----- INPUT RECORDS -----
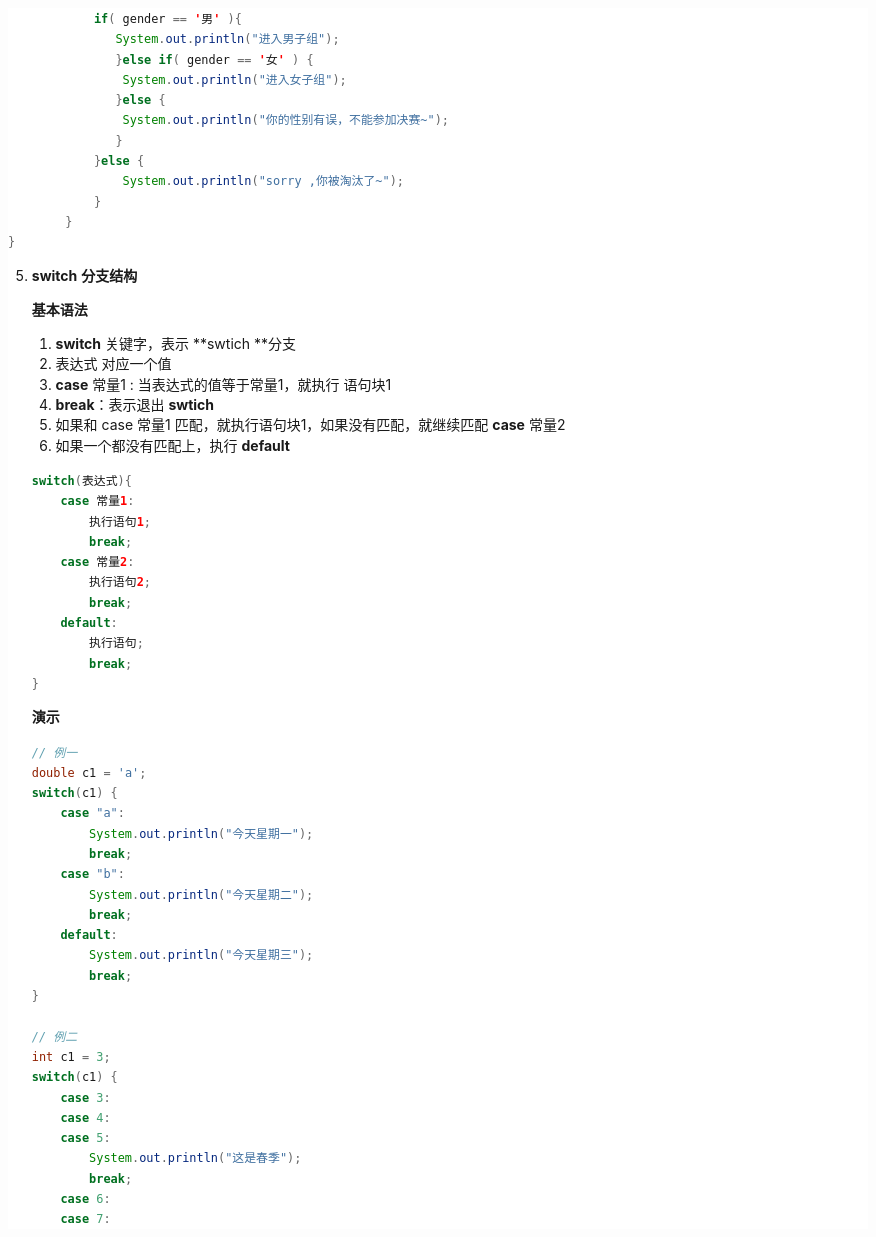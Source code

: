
   ```java
               if( gender == '男' ){
                  System.out.println("进入男子组");
                  }else if( gender == '女' ) {
                   System.out.println("进入女子组");
                  }else {
                   System.out.println("你的性别有误，不能参加决赛~");
                  }
               }else {
                   System.out.println("sorry ,你被淘汰了~");
               }
           }
   }
   ```

5. **switch** **分支结构**

   **基本语法**

   1. **switch** 关键字，表示 **swtich **分支
   2. 表达式 对应一个值
   3. **case** 常量1 : 当表达式的值等于常量1，就执行 语句块1
   4. **break**：表示退出 **swtich**
   5. 如果和 case 常量1 匹配，就执行语句块1，如果没有匹配，就继续匹配 **case** 常量2
   6. 如果一个都没有匹配上，执行 **default**

   ```java
   switch(表达式){
       case 常量1:
           执行语句1;
           break;
       case 常量2:
           执行语句2;
           break;
       default:
           执行语句;
           break;
   }
   ```

   **演示**

   ```java
   // 例一
   double c1 = 'a';
   switch(c1) {
       case "a":
           System.out.println("今天星期一");
           break;
       case "b":
           System.out.println("今天星期二");
           break;
       default:
           System.out.println("今天星期三");
           break;
   }
   
   // 例二
   int c1 = 3;
   switch(c1) {
       case 3:
       case 4:
       case 5:
           System.out.println("这是春季");
           break;
       case 6:
       case 7:
   ```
-----
* [THE TASK]: Go through the records above and return each line in which the word "System" occurs.

* [ANSWER BOX]:
                  System.out.println("进入男子组");
                   System.out.println("进入女子组");
                   System.out.println("你的性别有误，不能参加决赛~");
                   System.out.println("sorry ,你被淘汰了~");
           System.out.println("今天星期一");
           System.out.println("今天星期二");
           System.out.println("今天星期三");
           System.out.println("这是春季");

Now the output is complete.